While productivity in other business sectors has surged ahead in the last half century, advances in construction have been “meager”, according to the World Economic Forum. In a new report, the Geneva-based business organization sets out a recipe of improvements the industry must follow to meet burgeoning global demand.

“Digitalization, innovative technologies and new construction techniques” represent springboards for improvement, says the Forum report, Shaping the Future of Construction--A Breakthrough in Mindset and Technology.

“To capture all this potential will require a committed and concerted effort by the industry across many aspects, from technology, operations and strategy to personnel and regulation,” adds the report, prepared with The Boston Consulting Group.

Already accounting for 6% of worldwide GDP and the largest global consumer of raw materials, the construction industry is expected to grow rapidly as urban population rises by 200,000 persons per day and environmental pressures grow.

Cutting construction costs by just 1% would save about $100 billion a year—enough to pay for the world’s cancer drug bill, says the Forum. But the efficiency trend so far appears to be in reverse, with U.S. construction labor productivity actually falling over the last 40 years, adds the report.

The industry “has been far slower than many… to adopt new technology and is only now beginning to undergo a modern transformation,” says the report. Other efficiency impediments include inadequate R&D and work planning, lack of continuity between projects and over reliance on the expertise of ndividual managers.

“The widespread perception is, justifiably enough, that construction companies are not sufficiently progressive or forward-thinking,” says the Forum, adding that, as a result, it fails to attract the best talent and does less staff development than other sectors.

Among the Forum's proposed remedies is increasing the use of “lean” construction methods, such as just-in-time supply, which could reduce completion times by 30% and cut costs by 15%. The report also advocates greater use of advanced building materials, including cross-laminated timber, along with more standardization and prefabrication.

Digital technologies and processes “enable new functionalities along the entire value chain, from the early design phase to the very end of an asset’s life,” says the Forum.
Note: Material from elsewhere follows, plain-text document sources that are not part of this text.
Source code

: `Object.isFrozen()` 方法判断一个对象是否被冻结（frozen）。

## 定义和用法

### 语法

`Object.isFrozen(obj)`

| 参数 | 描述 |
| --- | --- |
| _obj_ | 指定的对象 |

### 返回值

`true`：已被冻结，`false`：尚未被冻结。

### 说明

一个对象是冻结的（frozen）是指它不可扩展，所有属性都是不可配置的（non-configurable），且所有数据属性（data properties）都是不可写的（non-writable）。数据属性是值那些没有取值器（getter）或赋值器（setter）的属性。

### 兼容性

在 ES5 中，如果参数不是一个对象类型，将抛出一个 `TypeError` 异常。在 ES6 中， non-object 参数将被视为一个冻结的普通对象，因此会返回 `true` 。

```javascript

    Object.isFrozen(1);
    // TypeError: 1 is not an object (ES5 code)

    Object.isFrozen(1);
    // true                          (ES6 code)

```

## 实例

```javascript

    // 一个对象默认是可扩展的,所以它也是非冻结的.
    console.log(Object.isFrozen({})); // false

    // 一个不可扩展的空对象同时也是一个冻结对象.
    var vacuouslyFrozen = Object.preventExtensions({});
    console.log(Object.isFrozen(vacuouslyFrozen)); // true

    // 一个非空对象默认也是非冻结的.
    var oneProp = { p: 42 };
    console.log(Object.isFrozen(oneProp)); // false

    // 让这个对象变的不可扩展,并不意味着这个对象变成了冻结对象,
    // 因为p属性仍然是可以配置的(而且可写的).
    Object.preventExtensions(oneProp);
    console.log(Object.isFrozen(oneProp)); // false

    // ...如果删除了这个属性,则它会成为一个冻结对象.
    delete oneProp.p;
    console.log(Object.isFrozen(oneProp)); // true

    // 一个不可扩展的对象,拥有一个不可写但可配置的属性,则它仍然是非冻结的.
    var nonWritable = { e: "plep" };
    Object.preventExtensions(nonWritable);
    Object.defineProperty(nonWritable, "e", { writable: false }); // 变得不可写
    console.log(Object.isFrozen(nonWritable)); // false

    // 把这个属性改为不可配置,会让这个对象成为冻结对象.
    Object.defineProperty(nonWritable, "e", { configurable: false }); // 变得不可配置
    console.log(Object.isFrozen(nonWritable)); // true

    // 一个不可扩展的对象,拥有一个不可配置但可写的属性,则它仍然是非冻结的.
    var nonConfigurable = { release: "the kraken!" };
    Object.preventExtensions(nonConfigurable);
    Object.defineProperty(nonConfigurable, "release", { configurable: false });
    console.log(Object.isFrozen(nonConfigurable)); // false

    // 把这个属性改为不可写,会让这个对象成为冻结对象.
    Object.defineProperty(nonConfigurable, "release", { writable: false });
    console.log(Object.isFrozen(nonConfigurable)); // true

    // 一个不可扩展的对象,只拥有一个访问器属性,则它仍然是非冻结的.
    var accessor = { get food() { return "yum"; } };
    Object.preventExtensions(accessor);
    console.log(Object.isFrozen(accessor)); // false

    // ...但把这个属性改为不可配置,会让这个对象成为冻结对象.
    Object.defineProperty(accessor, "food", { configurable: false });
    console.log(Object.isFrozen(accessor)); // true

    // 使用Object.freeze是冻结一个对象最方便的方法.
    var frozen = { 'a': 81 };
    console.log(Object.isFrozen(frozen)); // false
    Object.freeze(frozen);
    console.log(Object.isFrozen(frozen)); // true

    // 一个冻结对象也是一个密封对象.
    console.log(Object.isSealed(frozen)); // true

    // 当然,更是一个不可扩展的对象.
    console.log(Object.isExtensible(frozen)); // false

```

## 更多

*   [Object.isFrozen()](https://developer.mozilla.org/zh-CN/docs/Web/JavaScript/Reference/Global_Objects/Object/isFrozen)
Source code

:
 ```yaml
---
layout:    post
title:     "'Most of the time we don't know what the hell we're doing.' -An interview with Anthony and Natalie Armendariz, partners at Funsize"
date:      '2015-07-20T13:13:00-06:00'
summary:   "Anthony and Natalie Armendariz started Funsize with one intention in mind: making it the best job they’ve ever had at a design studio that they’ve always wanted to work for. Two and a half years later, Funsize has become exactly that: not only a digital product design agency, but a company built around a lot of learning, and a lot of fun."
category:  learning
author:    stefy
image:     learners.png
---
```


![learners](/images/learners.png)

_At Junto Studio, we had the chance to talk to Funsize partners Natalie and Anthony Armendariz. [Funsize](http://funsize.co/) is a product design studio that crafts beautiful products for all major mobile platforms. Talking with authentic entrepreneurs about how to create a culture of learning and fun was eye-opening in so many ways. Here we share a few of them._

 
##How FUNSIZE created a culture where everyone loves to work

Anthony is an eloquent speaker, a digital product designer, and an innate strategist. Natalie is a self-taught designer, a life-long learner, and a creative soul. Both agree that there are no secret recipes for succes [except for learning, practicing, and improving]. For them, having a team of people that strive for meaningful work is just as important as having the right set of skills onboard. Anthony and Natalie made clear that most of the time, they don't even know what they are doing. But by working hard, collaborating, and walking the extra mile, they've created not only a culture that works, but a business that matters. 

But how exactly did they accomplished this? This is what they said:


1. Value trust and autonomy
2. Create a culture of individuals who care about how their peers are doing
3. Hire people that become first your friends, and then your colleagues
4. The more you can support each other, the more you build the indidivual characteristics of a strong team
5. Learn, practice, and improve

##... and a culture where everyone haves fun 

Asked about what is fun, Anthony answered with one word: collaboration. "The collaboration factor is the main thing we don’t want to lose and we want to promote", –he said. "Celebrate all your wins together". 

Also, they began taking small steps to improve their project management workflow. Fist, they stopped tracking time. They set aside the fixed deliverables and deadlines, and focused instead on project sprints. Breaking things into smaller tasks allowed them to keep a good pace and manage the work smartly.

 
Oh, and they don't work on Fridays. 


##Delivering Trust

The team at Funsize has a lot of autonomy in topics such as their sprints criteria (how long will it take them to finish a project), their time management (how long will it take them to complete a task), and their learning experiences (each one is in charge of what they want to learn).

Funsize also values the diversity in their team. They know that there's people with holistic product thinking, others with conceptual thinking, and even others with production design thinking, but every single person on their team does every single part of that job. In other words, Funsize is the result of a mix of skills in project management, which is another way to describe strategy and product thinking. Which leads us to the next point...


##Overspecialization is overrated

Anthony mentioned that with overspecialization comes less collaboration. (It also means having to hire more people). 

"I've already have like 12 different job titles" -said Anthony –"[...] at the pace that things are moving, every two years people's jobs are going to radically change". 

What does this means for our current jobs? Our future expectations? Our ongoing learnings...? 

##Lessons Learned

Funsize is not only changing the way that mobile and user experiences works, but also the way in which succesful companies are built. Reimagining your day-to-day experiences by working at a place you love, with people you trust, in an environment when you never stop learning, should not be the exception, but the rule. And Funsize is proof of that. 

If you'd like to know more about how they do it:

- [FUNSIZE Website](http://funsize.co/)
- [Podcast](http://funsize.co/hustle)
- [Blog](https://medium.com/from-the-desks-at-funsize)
Full-scale digitalization in non-residential construction could cut capital costs by 13 to 21% and achieve 10 to17% operational savings, according to a study cited by the report.

But along with adopting new technologies, the industry must also change work practices to include increased integration of the supply chain, more whole-life planning and more innovative contracting models with balanced risk sharing.

Construction also must establish more robust global arrangements on standards. Construction could “forfeit the potential inherent in digital technologies if it remains such a fragmented industry, unable to agree on internal standards,” says the Forum,

Governments could help make big savings by driving out corruption in construction, which is rife even in developed nations, says the report.

According to a European Commission study cited, corruption in eight European Union countries drove up procurement costs by up to $3.2 billion a year.